Transactional Outbox Pattern
The Dual-Write Problem
Every event-driven system faces the same fundamental problem: a service needs to update its database and publish an event. These are two separate operations targeting two separate systems. If either one fails after the other succeeds, the system becomes inconsistent.
Consider an order service that must save an order to its database and publish an OrderPlaced event to Kafka:
Three failure scenarios:
| Scenario | What Happens | Result |
|---|---|---|
| DB succeeds, Kafka fails | Order saved but event never published | Downstream services never learn about the order (inventory not reserved, email not sent) |
| DB fails, Kafka succeeds | Event published but order not saved | Downstream services react to a phantom order that doesn't exist |
| Both succeed, then DB rolls back | Transaction rolled back after event published | Same as above — phantom event |
You cannot wrap a database transaction and a Kafka publish in a single atomic operation. They are separate systems with separate transaction managers. Distributed transactions (2PC/XA) technically work but are fragile, slow, and most message brokers don't support them.
The Dual-Write Problem Is Not Theoretical
This is one of the most common bugs in event-driven systems. It often goes undetected for months because the failure rate is low (only happens during network blips or broker outages). Then during a Kafka upgrade or a database failover, hundreds of events are lost or duplicated. The transactional outbox pattern eliminates this class of bugs entirely.
The Solution: Transactional Outbox
Instead of writing to two systems, write to one system — the database — in a single transaction. Store the event in an outbox table within the same database, inside the same transaction as the business data change. A separate process reads the outbox table and publishes events to the message broker.

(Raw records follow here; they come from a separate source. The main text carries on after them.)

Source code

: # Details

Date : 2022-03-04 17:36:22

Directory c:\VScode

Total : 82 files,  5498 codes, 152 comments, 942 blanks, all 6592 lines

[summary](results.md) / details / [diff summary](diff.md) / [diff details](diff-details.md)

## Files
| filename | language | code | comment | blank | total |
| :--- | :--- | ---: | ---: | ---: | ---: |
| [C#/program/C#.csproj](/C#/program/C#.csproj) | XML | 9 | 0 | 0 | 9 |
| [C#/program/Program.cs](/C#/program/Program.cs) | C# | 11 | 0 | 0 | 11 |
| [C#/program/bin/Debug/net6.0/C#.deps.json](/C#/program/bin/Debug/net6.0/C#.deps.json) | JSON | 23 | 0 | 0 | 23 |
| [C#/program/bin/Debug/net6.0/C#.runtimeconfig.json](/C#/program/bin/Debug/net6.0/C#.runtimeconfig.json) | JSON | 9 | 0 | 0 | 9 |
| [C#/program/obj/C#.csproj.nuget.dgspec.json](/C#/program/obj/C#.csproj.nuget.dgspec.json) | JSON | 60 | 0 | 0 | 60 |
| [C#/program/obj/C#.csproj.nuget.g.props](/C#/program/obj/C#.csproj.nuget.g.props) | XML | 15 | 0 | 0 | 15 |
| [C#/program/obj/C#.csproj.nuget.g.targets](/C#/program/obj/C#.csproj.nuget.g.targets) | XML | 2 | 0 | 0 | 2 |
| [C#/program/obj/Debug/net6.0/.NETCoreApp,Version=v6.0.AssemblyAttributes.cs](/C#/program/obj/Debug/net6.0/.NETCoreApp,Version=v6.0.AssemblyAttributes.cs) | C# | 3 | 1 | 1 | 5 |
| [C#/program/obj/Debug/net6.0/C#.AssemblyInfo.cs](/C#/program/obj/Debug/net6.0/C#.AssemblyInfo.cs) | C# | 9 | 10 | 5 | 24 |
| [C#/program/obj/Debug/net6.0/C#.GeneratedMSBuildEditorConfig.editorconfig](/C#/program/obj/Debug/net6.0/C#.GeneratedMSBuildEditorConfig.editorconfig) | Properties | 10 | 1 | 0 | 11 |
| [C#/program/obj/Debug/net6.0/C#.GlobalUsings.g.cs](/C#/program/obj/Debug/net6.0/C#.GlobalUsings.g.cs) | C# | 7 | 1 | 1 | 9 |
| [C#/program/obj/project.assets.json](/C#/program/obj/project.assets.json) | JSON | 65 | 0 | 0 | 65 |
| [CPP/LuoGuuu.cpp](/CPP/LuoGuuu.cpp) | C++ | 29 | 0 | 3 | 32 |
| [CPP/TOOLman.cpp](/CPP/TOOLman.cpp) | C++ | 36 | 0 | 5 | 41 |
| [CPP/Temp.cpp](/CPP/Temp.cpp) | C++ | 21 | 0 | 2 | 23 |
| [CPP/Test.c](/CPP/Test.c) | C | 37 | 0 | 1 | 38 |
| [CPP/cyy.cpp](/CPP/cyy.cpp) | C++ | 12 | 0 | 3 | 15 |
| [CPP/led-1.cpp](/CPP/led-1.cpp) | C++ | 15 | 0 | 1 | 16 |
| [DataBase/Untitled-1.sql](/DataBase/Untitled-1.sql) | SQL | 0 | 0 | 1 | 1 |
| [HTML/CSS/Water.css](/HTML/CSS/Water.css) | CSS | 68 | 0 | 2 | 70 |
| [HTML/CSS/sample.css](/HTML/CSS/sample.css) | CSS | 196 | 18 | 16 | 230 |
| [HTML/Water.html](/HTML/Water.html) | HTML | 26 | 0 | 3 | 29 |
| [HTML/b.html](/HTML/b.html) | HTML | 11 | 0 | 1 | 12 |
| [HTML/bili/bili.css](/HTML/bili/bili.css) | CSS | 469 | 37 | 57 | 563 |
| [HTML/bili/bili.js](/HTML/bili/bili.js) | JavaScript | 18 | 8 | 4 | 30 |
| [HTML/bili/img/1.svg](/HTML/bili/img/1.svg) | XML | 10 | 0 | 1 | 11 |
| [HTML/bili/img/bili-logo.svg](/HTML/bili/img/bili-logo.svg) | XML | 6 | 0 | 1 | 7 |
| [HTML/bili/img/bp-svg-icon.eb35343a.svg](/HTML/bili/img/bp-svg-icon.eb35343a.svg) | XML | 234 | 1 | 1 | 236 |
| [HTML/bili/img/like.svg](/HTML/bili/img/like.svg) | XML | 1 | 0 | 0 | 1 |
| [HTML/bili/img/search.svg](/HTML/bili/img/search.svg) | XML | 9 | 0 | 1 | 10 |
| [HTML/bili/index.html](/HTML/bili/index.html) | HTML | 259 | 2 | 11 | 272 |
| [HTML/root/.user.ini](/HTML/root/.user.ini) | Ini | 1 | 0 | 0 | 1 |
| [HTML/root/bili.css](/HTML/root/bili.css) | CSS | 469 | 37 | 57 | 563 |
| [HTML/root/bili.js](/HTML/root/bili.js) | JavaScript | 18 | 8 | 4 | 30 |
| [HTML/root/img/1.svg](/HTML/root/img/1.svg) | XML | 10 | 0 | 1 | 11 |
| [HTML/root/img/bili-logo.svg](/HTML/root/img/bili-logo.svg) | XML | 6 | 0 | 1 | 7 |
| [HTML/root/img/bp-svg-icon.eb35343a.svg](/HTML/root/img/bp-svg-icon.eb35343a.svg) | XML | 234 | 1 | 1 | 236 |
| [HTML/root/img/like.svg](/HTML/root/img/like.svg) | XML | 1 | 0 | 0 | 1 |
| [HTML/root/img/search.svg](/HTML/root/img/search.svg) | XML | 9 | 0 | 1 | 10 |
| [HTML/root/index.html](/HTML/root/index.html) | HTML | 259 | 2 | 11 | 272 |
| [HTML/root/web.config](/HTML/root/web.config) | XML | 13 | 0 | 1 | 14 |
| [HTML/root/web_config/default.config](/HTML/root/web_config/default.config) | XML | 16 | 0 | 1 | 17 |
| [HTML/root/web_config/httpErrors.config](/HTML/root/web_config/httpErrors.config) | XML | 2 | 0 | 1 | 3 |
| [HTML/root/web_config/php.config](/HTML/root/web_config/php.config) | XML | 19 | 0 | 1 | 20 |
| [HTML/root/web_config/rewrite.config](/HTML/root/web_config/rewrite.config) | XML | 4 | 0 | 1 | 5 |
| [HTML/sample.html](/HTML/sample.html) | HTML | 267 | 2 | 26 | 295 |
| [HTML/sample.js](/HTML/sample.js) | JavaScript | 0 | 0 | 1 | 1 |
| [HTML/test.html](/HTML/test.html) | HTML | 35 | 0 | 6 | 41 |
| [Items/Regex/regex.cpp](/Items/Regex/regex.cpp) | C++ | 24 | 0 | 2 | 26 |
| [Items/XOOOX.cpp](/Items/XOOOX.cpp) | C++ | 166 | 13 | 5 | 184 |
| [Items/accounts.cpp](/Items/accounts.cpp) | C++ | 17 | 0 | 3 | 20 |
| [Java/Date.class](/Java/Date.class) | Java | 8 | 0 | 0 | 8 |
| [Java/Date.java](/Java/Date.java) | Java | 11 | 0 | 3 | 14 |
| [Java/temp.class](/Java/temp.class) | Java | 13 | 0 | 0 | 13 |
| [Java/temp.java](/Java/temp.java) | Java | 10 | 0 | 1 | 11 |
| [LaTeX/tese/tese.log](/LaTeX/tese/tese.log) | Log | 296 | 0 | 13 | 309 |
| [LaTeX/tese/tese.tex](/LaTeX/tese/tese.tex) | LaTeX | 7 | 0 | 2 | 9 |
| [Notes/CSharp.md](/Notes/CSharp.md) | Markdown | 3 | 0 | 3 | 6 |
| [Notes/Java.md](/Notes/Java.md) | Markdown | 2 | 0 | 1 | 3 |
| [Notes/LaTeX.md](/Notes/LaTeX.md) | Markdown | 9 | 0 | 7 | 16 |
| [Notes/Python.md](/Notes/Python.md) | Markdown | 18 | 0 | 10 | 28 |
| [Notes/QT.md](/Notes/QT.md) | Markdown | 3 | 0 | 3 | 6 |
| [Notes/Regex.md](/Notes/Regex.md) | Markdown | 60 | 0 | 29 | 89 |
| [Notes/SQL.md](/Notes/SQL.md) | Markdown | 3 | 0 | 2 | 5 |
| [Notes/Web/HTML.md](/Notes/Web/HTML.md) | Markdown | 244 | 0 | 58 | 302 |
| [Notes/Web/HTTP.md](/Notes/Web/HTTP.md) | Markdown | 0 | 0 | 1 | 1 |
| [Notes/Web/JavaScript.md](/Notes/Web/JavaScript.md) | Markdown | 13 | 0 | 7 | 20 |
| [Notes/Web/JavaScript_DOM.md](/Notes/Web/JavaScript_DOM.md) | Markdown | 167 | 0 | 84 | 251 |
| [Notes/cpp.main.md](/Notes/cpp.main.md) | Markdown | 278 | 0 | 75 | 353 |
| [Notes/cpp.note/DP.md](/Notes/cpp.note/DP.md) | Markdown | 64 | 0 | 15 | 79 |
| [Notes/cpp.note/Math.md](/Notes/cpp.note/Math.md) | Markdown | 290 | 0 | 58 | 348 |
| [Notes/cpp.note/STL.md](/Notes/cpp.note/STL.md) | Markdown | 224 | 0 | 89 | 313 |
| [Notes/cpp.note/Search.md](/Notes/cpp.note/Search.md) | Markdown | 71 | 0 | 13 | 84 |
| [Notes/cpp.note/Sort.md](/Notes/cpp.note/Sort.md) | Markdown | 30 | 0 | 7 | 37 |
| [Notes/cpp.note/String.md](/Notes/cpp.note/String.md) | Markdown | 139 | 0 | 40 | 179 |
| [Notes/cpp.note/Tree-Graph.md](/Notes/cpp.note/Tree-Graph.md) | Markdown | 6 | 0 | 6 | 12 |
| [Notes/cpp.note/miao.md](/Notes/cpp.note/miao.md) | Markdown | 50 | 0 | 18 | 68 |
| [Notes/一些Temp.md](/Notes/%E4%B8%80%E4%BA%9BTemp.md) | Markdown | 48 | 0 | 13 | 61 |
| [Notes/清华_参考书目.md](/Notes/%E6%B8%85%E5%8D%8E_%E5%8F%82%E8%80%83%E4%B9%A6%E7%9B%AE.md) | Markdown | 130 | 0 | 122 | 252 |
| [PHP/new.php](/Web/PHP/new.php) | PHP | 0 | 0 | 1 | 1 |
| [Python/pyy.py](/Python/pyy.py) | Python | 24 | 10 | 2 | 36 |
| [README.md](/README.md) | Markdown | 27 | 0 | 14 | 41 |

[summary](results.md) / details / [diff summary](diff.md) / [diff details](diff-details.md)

The atomicity guarantee comes from the database transaction. Either both the order and the outbox event are committed, or neither is. The event relay (publisher) is a separate process that handles the second write (to Kafka) independently, with its own retry logic.
Outbox Table Design
Schema
CREATE TABLE outbox (
id UUID PRIMARY KEY DEFAULT gen_random_uuid(),
aggregate_type VARCHAR(255) NOT NULL, -- e.g., 'Order', 'Payment'
aggregate_id VARCHAR(255) NOT NULL, -- e.g., the order_id
event_type VARCHAR(255) NOT NULL, -- e.g., 'OrderPlaced', 'OrderCancelled'
payload JSONB NOT NULL, -- the full event payload
metadata JSONB, -- correlation_id, causation_id, etc.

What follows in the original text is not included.